Substitution Behavior and Stable Charge Carrier Species in Long-Bond Length Layered Cuprates

Abstract

The stabilities of charge carriers, the transport properties, and the defect structures of the layered, quadruple perovskite La2Ba2Cu2Sn2O11 have been investigated by chemical substitutions, powder X-ray diffraction, and simultaneous high-temperature electrical conductivity and thermopower measurements. The in-plane copper−oxygen bond lengths, in cooperation with the copper-coordination environment, are observed to control the chemical solubilities, stable charge carrier species, and oxygen defects. Potential n-type substitutions are successful via the substitution of niobium for tin. However, oxygen defects are demonstrated to be important compensation species for the incorporation of the substituted cations and in the mediation of the charge carrier concentration with the ambient atmosphere in the near-synthesis temperature region.
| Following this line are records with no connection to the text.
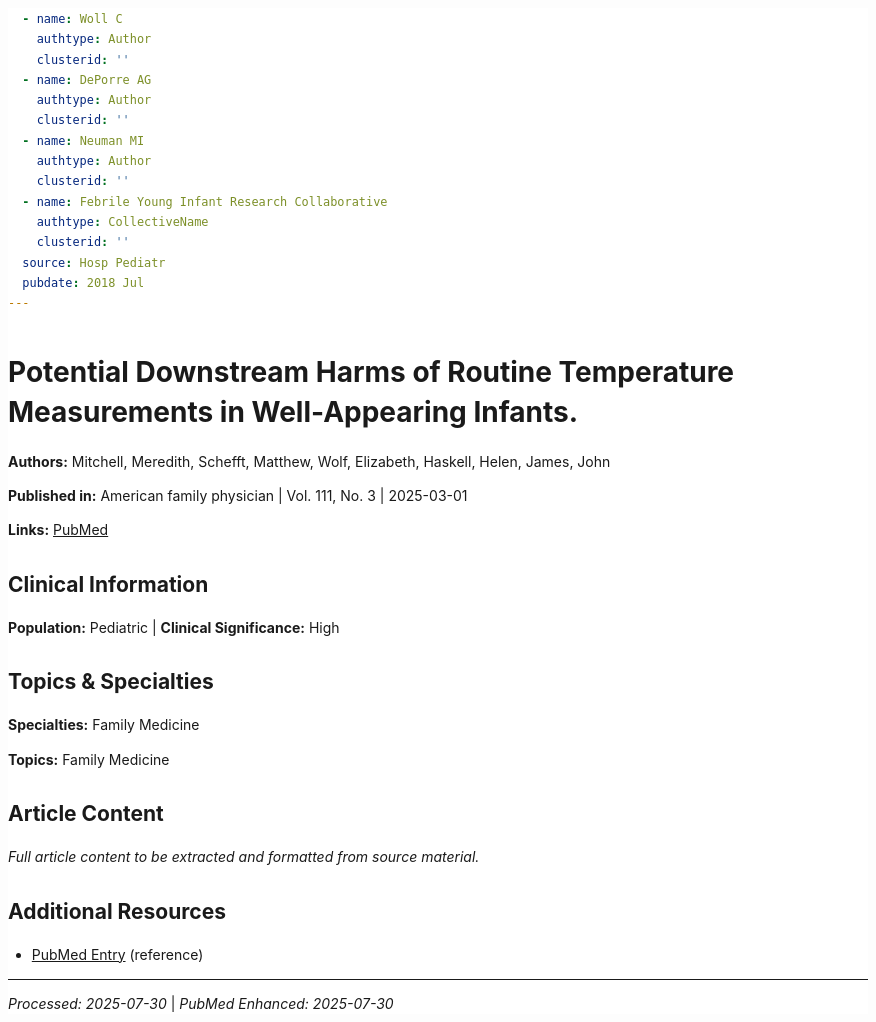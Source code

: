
 ```yaml
  - name: Woll C
    authtype: Author
    clusterid: ''
  - name: DePorre AG
    authtype: Author
    clusterid: ''
  - name: Neuman MI
    authtype: Author
    clusterid: ''
  - name: Febrile Young Infant Research Collaborative
    authtype: CollectiveName
    clusterid: ''
  source: Hosp Pediatr
  pubdate: 2018 Jul
---
```


# Potential Downstream Harms of Routine Temperature Measurements in Well-Appearing Infants.

**Authors:** Mitchell, Meredith, Schefft, Matthew, Wolf, Elizabeth, Haskell, Helen, James, John

**Published in:** American family physician | Vol. 111, No. 3 | 2025-03-01

**Links:** [PubMed](https://pubmed.ncbi.nlm.nih.gov/40106296/)

## Clinical Information

**Population:** Pediatric | **Clinical Significance:** High

## Topics & Specialties

**Specialties:** Family Medicine

**Topics:** Family Medicine

## Article Content

*Full article content to be extracted and formatted from source material.*

## Additional Resources

- [PubMed Entry](https://pubmed.ncbi.nlm.nih.gov/40106296/) (reference)

---

*Processed: 2025-07-30* | *PubMed Enhanced: 2025-07-30*
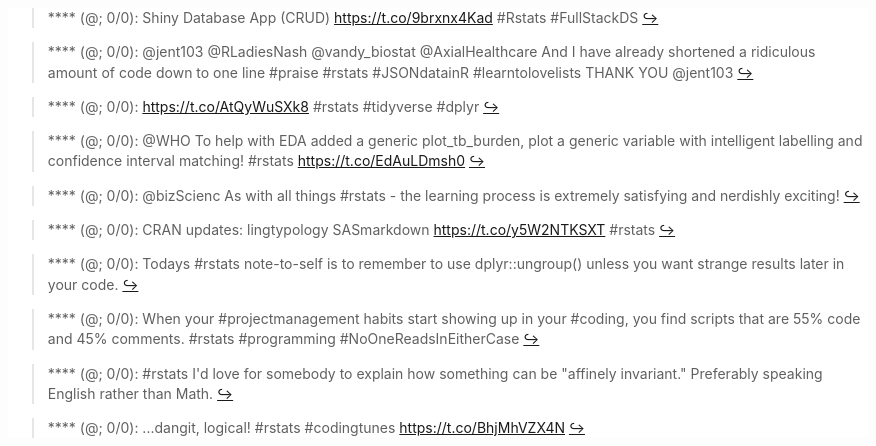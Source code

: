 


> **** (@; 0/0): Shiny Database App (CRUD) https://t.co/9brxnx4Kad #Rstats #FullStackDS  [&#8618;](https://twitter.com/dataandme/status/936277566549135361)




> **** (@; 0/0): @jent103 @RLadiesNash @vandy_biostat @AxialHealthcare And I have already shortened a ridiculous amount of code down to one line #praise #rstats #JSONdatainR #learntolovelists THANK YOU @jent103  [&#8618;](https://twitter.com/dataandme/status/936277058774339584)




> **** (@; 0/0): https://t.co/AtQyWuSXk8 #rstats #tidyverse #dplyr  [&#8618;](https://twitter.com/dataandme/status/936271560377167872)




> **** (@; 0/0): @WHO To help with EDA added a generic plot_tb_burden, plot a generic variable with intelligent labelling and confidence interval matching! #rstats https://t.co/EdAuLDmsh0  [&#8618;](https://twitter.com/dataandme/status/936269498696585216)




> **** (@; 0/0): @bizScienc As with all things #rstats - the learning process is extremely satisfying and nerdishly exciting!  [&#8618;](https://twitter.com/dataandme/status/936266493007925248)




> **** (@; 0/0): CRAN updates: lingtypology SASmarkdown https://t.co/y5W2NTKSXT #rstats  [&#8618;](https://twitter.com/dataandme/status/936264130994102277)




> **** (@; 0/0): Todays #rstats note-to-self is to remember to use dplyr::ungroup() unless you want strange results later in your code.  [&#8618;](https://twitter.com/dataandme/status/936262310410190849)




> **** (@; 0/0): When your #projectmanagement  habits start showing up in your #coding, you find scripts that are 55% code and 45% comments. #rstats #programming #NoOneReadsInEitherCase  [&#8618;](https://twitter.com/dataandme/status/936253570583842817)




> **** (@; 0/0): #rstats I'd love for somebody to explain how something can be "affinely invariant." Preferably speaking English rather than Math.  [&#8618;](https://twitter.com/dataandme/status/936252483659354112)




> **** (@; 0/0): ...dangit, logical! #rstats #codingtunes https://t.co/BhjMhVZX4N  [&#8618;](https://twitter.com/dataandme/status/936243721149882368)




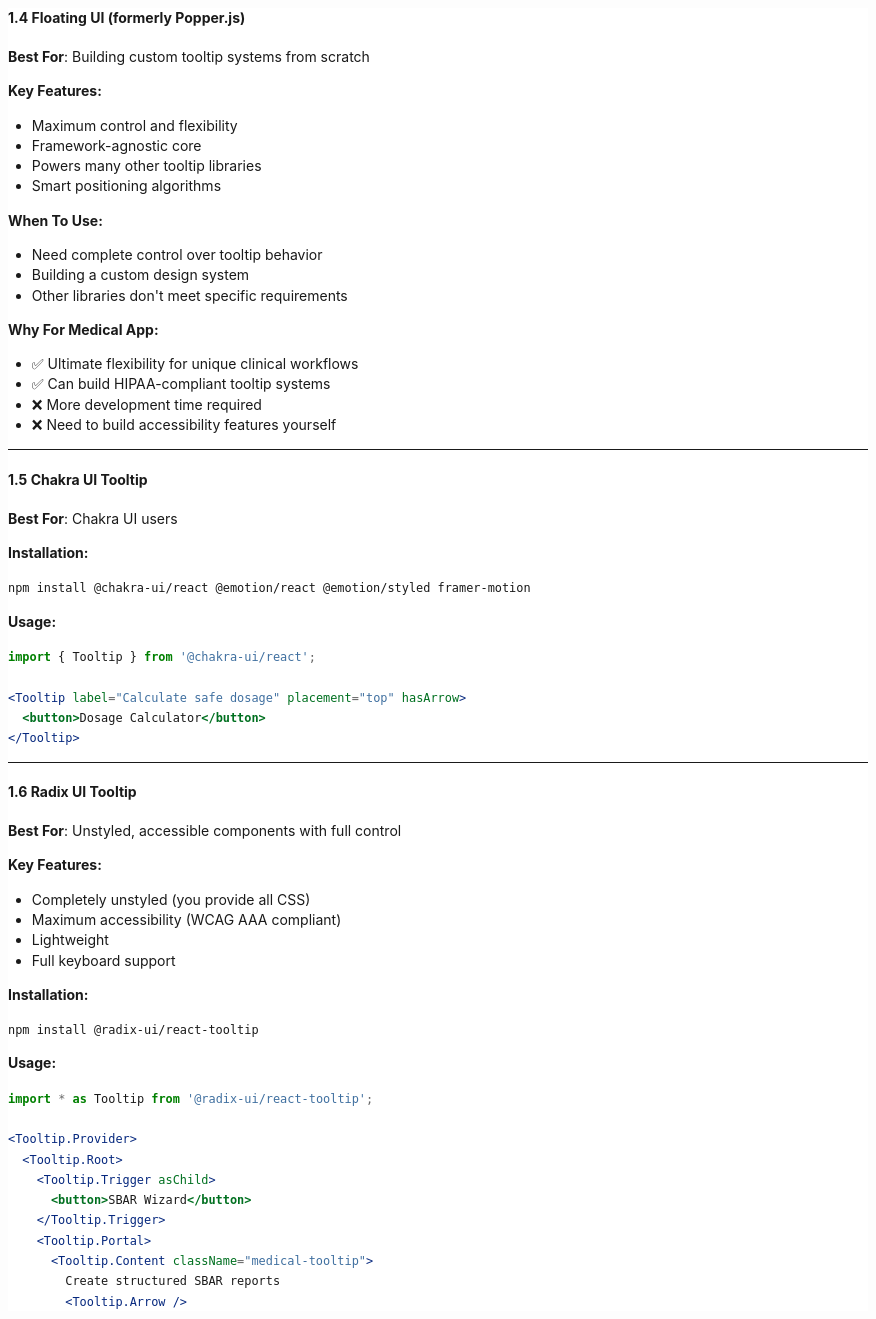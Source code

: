 
#### 1.4 Floating UI (formerly Popper.js)
**Best For**: Building custom tooltip systems from scratch

**Key Features:**
- Maximum control and flexibility
- Framework-agnostic core
- Powers many other tooltip libraries
- Smart positioning algorithms

**When To Use:**
- Need complete control over tooltip behavior
- Building a custom design system
- Other libraries don't meet specific requirements

**Why For Medical App:**
- ✅ Ultimate flexibility for unique clinical workflows
- ✅ Can build HIPAA-compliant tooltip systems
- ❌ More development time required
- ❌ Need to build accessibility features yourself

---

#### 1.5 Chakra UI Tooltip
**Best For**: Chakra UI users

**Installation:**
```bash
npm install @chakra-ui/react @emotion/react @emotion/styled framer-motion
```

**Usage:**
```jsx
import { Tooltip } from '@chakra-ui/react';

<Tooltip label="Calculate safe dosage" placement="top" hasArrow>
  <button>Dosage Calculator</button>
</Tooltip>
```

---

#### 1.6 Radix UI Tooltip
**Best For**: Unstyled, accessible components with full control

**Key Features:**
- Completely unstyled (you provide all CSS)
- Maximum accessibility (WCAG AAA compliant)
- Lightweight
- Full keyboard support

**Installation:**
```bash
npm install @radix-ui/react-tooltip
```

**Usage:**
```jsx
import * as Tooltip from '@radix-ui/react-tooltip';

<Tooltip.Provider>
  <Tooltip.Root>
    <Tooltip.Trigger asChild>
      <button>SBAR Wizard</button>
    </Tooltip.Trigger>
    <Tooltip.Portal>
      <Tooltip.Content className="medical-tooltip">
        Create structured SBAR reports
        <Tooltip.Arrow />
```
These materials are intrinsic semiconductors and display crossover from n-type to p-type behavior with increasing oxygen partial pressure, from 10-5 to 1 atm pO2, in the temperature range from 600 to 800 °C. Furthermore, the transport parameters are shown to be composition-dependent for these compounds and asymmetric with respect to electron and electron−hole conduction, in contrast to other layered copper oxides. Specifics of the inner architecture of layered copper oxides, particularly residual internal stresses between layers, are discussed with respect to their control over the redox behavior of copper−oxygen networks, and the implications of these findings are elaborated on with respect to the realization of new n-type superconductors.